Copy out the entries below exactly as they stand, but only from the line containing "## 📜 Certifications" through the line containing "a success, but".
════════════════
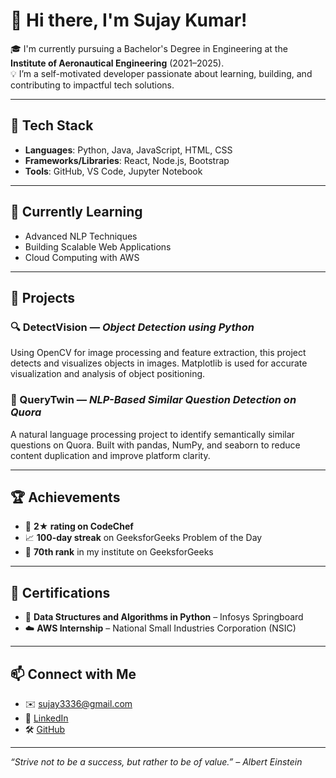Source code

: # 👋 Hi there, I'm Sujay Kumar!

🎓 I'm currently pursuing a Bachelor's Degree in Engineering at the **Institute of Aeronautical Engineering** (2021–2025).  
💡 I’m a self-motivated developer passionate about learning, building, and contributing to impactful tech solutions.

---

## 🔧 Tech Stack
- **Languages**: Python, Java, JavaScript, HTML, CSS  
- **Frameworks/Libraries**: React, Node.js, Bootstrap  
- **Tools**: GitHub, VS Code, Jupyter Notebook  

---

## 🧠 Currently Learning
- Advanced NLP Techniques
- Building Scalable Web Applications
- Cloud Computing with AWS

---

## 🚀 Projects

### 🔍 DetectVision — *Object Detection using Python*
Using OpenCV for image processing and feature extraction, this project detects and visualizes objects in images. Matplotlib is used for accurate visualization and analysis of object positioning.

### 💬 QueryTwin — *NLP-Based Similar Question Detection on Quora*
A natural language processing project to identify semantically similar questions on Quora. Built with pandas, NumPy, and seaborn to reduce content duplication and improve platform clarity.

---

## 🏆 Achievements
- 🥈 **2★ rating on CodeChef**
- 📈 **100-day streak** on GeeksforGeeks Problem of the Day
- 🏅 **70th rank** in my institute on GeeksforGeeks

---

## 📜 Certifications
- 📘 **Data Structures and Algorithms in Python** – Infosys Springboard
- ☁️ **AWS Internship** – National Small Industries Corporation (NSIC)

---

## 📫 Connect with Me
- ✉️ [sujay3336@gmail.com](mailto:sujay3336@gmail.com)
- 💼 [LinkedIn](https://www.linkedin.com/in/sujay-kumar-7456bb247/)
- 🛠️ [GitHub](https://github.com/sujaykumar3)

---

_“Strive not to be a success, but rather to be of value.” – Albert Einstein_
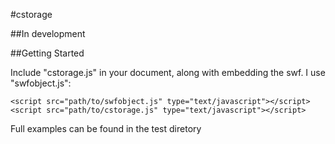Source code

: #cstorage

##In development

##Getting Started

Include "cstorage.js" in your document, along with embedding the swf.  I use "swfobject.js":

	<script src="path/to/swfobject.js" type="text/javascript"></script>
	<script src="path/to/cstorage.js" type="text/javascript"></script>

  <div id="FlashCookies"></div>
  <script type="text/javascript">
	// this is a recommended way of embedding the swf file
	// although, you can use any method you like and the swf
	// when loaded will allow the above code to run in order.
	swfobject.embedSWF(
		"../swfs/amqp.swf",
		"FlashCookies",
		"1", "1", "9",
		"../swfs/expressInstall.swf",
		{},
		{
			allowScriptAccess: "always",
			wmode	: "opaque",
			bgcolor	: "#ff0000"
		},
		{},
		function() {
			console.log("Loaded");
		}		
	);
  </script>

Full examples can be found in the test diretory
════════════════
EXERCISE ANSWER
## 📜 Certifications
- 📘 **Data Structures and Algorithms in Python** – Infosys Springboard
- ☁️ **AWS Internship** – National Small Industries Corporation (NSIC)

---

## 📫 Connect with Me
- ✉️ [sujay3336@gmail.com](mailto:sujay3336@gmail.com)
- 💼 [LinkedIn](https://www.linkedin.com/in/sujay-kumar-7456bb247/)
- 🛠️ [GitHub](https://github.com/sujaykumar3)

---

_“Strive not to be a success, but rather to be of value.” – Albert Einstein_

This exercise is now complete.